Here are some key factors to consider as you draw up your Top 10 list of schools:
Low-residency or traditional?
A typical low-residency MFA program requires you to be on campus for two 10-day residencies per year. These 10-day periods are packed with lectures, workshop sessions, performances, exhibitions and readings. The remainder of the year is spent working under the guidance of a faculty advisor. A traditional MFA program is what it sounds like: you live on or near campus and attend classes and workshops every day.

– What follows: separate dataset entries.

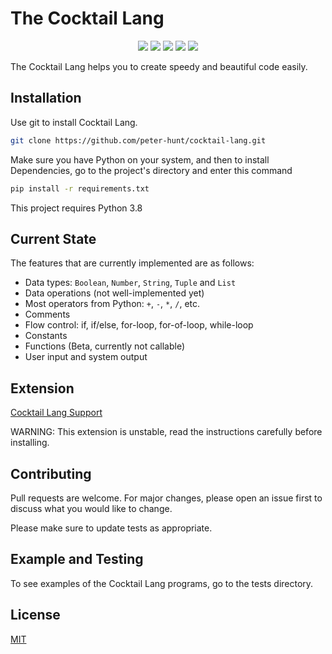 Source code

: # The Cocktail Lang
<p align="center">
  <img src="https://img.shields.io/github/stars/peter-hunt/cocktail-lang?style=social">
  <img src="https://img.shields.io/static/v1?label=Contributions&message=Welcome&color=0059b3&style=flat-square">
  <img src="https://img.shields.io/github/repo-size/peter-hunt/cocktail-lang">
  <img src="https://img.shields.io/github/languages/top/peter-hunt/cocktail-lang">
  <img src="https://img.shields.io/github/license/peter-hunt/cocktail-lang">
</p>

The Cocktail Lang helps you to create speedy and beautiful code easily.


## Installation
Use git to install Cocktail Lang.

```bash
git clone https://github.com/peter-hunt/cocktail-lang.git
```

Make sure you have Python on your system, and then to install Dependencies, go to the project's directory and enter this command
```bash
pip install -r requirements.txt
```

This project requires Python 3.8


## Current State
The features that are currently implemented are as follows:
* Data types: `Boolean`, `Number`, `String`, `Tuple` and `List`
* Data operations (not well-implemented yet)
* Most operators from Python: `+`, `-`, `*`, `/`, etc.
* Comments
* Flow control: if, if/else, for-loop, for-of-loop, while-loop
* Constants
* Functions (Beta, currently not callable)
* User input and system output


## Extension
[Cocktail Lang Support](https://github.com/peter-hunt/peter-hunt.cocktail-lang-support)

WARNING: This extension is unstable, read the instructions carefully before installing.

## Contributing
Pull requests are welcome. For major changes, please open an issue first to discuss what you would like to change.

Please make sure to update tests as appropriate.

## Example and Testing
To see examples of the Cocktail Lang programs, go to the tests directory.

## License
[MIT](LICENSE.txt)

Many students prefer the low-residency structure because it allows them to fulfill work and family obligations while they work toward their degree. Here at Vermont College of Fine Arts, students and faculty gather on the Montpelier campus twice a year for residencies. Both students and faculty stay in houses on campus and take meals together in the college dining hall. What follows— a series of intensive days of readings, lectures, workshops, events, seminars, exhibits, performances, recording sessions and other activities—is a striking contrast to the six months of solitary work between residencies, and is meant to be.
As a pioneer in the delivery of low-residency graduate fine arts education for more than thirty years, we know how successful this approach is for a wide range of students from all corners of the globe. We are a community of kindred spirits who honor the requisite solitude of the creative process while celebrating the critical and collective voices of education.